En cet entre-deux du 77, ni complètement banlieue, ni complètement Paris, un jeune homme attend dans un abribus, fumant joint sur joint, tandis que le jour passe. Depuis la rentrée, lui et ses amis se sont éloignés : Enzo est devenu le traître ; la fille Novembre a repris son prénom et rangé ses poings au placard de ses désirs. Mais le grand Kevin a fait son apparition, ce grand gars du 93 avec sa dégaine et ses pompes classes, et le jeune homme a décidé, d'un coup, de rester avec lui dans l'abribus, tandis que les autres prenaient le car scolaire. Et puis, jour après jour, le jeune homme est resté, seul, et aujourd'hui sera un jour comme ceux d'avant, un jour de solitude qu'il peuplera de ses pensées et souvenirs.

« 77 » est le premier roman de Marin Fouqué, c'est aussi un ovni littéraire étonnant et détonnant. « 77 » prend la forme d'un monologue intérieur continu seulement ponctué, çà et là, de couleurs écrites en majuscules, celles des voitures qui passent devant l'abribus et viennent hacher, pour un temps, le flux des pensées qui roule dans la tête du jeune homme. Il faut lire « 77 » d'une traite pour mieux entrer dans sa couleur, se laisser porter par le torrent des souvenirs de cet adolescent, dont on comprend peu à peu la construction et la souffrance qui l'anime. A l'image du département où il vit, il incarne l'entre deux d'un âge : plus enfant mais pas complètement adulte ; en quête d'amis, de reconnaissance, mais le plus souvent rejeté, mis à la marge d'un monde qui ne veut pas de lui. Alors se déplient ses doutes, errances, méandres et se dessine la vacuité d'un être en quête d'identité, entouré par des congénères guère aidants.

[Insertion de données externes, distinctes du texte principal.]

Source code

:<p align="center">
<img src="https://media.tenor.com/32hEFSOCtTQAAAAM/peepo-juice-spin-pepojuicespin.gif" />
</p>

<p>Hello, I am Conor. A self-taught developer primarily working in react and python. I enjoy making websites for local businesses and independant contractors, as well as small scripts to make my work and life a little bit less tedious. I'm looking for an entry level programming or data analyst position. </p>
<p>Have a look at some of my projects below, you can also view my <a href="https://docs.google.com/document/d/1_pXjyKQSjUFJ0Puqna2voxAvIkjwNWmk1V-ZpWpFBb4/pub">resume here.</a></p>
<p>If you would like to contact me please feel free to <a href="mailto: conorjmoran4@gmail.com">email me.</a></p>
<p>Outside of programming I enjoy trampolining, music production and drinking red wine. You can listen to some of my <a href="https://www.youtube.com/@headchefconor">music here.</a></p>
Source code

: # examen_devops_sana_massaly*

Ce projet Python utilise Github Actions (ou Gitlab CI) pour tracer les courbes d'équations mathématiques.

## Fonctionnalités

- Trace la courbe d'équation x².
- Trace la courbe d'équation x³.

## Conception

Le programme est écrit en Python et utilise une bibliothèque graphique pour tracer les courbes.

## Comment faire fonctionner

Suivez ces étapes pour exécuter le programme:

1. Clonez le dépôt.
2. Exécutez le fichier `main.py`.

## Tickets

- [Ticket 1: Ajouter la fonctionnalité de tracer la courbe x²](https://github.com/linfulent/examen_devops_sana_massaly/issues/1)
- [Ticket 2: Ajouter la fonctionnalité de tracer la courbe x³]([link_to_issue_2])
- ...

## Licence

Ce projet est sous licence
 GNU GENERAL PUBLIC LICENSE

« 77 » c'est aussi le souffle d'un style à nul autre pareil, une écriture affutée à l'encre du labeur, qui sonne, résonne, comme un slam percutant, une chanson triste, une litanie sans dieux. le rythme parfois s'emballe et quelques fioritures linguistiques (articles, verbes, …) passent à la trappe pour que l'écho des mots frappe encore mieux l'esprit. Forme et fond se complètent, s'entremêlent et se fondent et l'on est vite saisit par une lecture qu'on ne peut plus quitter.

En filigrane surgissent des questions identitaires : qui faut-il devenir ? Celui que les autres nous assignent à être ? La case sociale pré-remplie par son environnement ? Ou bien cherchera-t-on à devenir soi, quoi qu'il en soit du désir des autres ? « 77 » est un premier roman magistral qui cogne aussi sûrement que les bonnes terres grasses du sud 77.